What to produce => Output the lines from the top of the entries below to the line with "#### Example", both included, exactly and without pictures.

Raw data =>
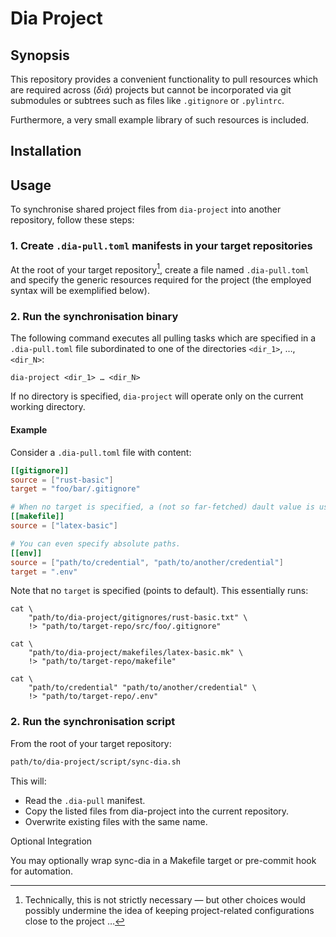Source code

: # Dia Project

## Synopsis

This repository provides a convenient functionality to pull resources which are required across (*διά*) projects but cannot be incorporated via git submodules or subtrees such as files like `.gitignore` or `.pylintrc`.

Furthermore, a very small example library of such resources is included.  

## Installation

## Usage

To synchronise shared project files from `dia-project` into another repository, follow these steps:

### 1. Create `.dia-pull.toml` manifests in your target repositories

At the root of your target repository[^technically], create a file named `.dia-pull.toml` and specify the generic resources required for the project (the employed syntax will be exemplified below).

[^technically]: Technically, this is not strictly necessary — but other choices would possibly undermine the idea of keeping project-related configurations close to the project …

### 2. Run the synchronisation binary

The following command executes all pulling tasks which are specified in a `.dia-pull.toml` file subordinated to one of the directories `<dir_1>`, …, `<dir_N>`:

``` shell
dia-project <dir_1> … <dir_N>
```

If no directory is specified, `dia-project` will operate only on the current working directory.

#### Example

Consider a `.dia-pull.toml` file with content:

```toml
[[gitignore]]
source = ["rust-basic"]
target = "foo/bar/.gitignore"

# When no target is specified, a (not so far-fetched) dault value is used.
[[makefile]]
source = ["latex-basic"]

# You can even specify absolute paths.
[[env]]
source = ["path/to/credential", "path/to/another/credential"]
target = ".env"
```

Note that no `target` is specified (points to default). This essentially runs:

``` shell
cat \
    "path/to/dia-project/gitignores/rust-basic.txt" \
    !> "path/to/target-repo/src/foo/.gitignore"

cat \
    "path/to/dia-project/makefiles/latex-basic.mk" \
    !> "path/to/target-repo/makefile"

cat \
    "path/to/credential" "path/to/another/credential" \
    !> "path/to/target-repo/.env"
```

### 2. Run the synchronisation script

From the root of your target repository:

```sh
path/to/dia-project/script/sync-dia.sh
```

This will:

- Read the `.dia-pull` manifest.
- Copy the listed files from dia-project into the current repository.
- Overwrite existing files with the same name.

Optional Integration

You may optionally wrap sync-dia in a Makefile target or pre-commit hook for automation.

Output of the exercise =>
Source code

: # Dia Project

## Synopsis

This repository provides a convenient functionality to pull resources which are required across (*διά*) projects but cannot be incorporated via git submodules or subtrees such as files like `.gitignore` or `.pylintrc`.

Furthermore, a very small example library of such resources is included.  

## Installation

## Usage

To synchronise shared project files from `dia-project` into another repository, follow these steps:

### 1. Create `.dia-pull.toml` manifests in your target repositories

At the root of your target repository[^technically], create a file named `.dia-pull.toml` and specify the generic resources required for the project (the employed syntax will be exemplified below).

[^technically]: Technically, this is not strictly necessary — but other choices would possibly undermine the idea of keeping project-related configurations close to the project …

### 2. Run the synchronisation binary

The following command executes all pulling tasks which are specified in a `.dia-pull.toml` file subordinated to one of the directories `<dir_1>`, …, `<dir_N>`:

``` shell
dia-project <dir_1> … <dir_N>
```

If no directory is specified, `dia-project` will operate only on the current working directory.

#### Example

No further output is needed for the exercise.